The Saga of the Facebook CSV file

New Punchline: first thing totally works if I used the right file. Whoooooops.

Try: main2 = pd.read_csv("Nov2015Mar2016.csv", usecols=goodcols, encoding="latin1")

(Thanks to Andrew Mullins for the encoding fix)

If you have a Facebook Page, you can get metrics on it. The web view shows you the last 28 days and a selection of graphs. But you can do an export on a selected date range and download a whole bunch of metrics. Sounds great, right?

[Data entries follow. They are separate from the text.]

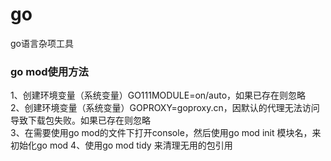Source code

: # go
go语言杂项工具


### go mod使用方法
  1、创建环境变量（系统变量）GO111MODULE=on/auto，如果已存在则忽略<br/>
  2、创建环境变量（系统变量）GOPROXY=goproxy.cn，因默认的代理无法访问导致下载包失败。如果已存在则忽略<br/>
  3、在需要使用go mod的文件下打开console，然后使用go mod init 模块名，来初始化go mod
  4、使用go mod tidy 来清理无用的包引用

You know how spreadsheet columns are labeled A-Z, and then AA-AZ, BA-BZ? I didn't know it could go to three letters. This spreadsheet goes to CCW.

Maybe you see why this is going to be fun. For starters, if your computer default opens it in Numbers and you save it from there, you get cut off at IU.

I spent a few fascinated hours going through the column headers and googling the more obscure ones to decide which ones I wanted. I got it down to 9 main ones(1), plus the hourly numbers on how many people who liked your page are online at that time. (2)

Complication - Some of the Metrics are broken down by city: "Lifetime Likes by City - Birmingham, England, United Kingdom" for example. It looks like you get a column for every relevant city for your data. Awesome for getting tons of data, but it means that the number of columns probably varies across each date range, and so does the index of any columns past the generated city ones.

Ok, fine. I'll make a little python script that reads in the csv, selects the columns I want, writes out a new csv. This should be easy!

>>> import pandas as pd

>>> first = pd.read_csv("June2015Oct2015.csv")

>> first.shape

(153, 255)

womp. Pandas gets me 255 columns. And I didn't notice at first until

>> main = pd.DataFrame(first, columns=goodcols)

ran with no error. It just shoved NaN in all the remaining columns. Silently.

I start complaining on Twitter at this point. This magically gives me the ability to read the docs and I am momentarily excited about the "usecols" option in Pandas.

>>> first = pd.read_csv("June2015Oct2015.csv", usecols=goodcols)

Traceback (most recent call last): (snip)

ValueError: Usecols do not match names.

Return to public complaining. Andrew Mullins reasonably suggests trying std lib’s csv DictReader.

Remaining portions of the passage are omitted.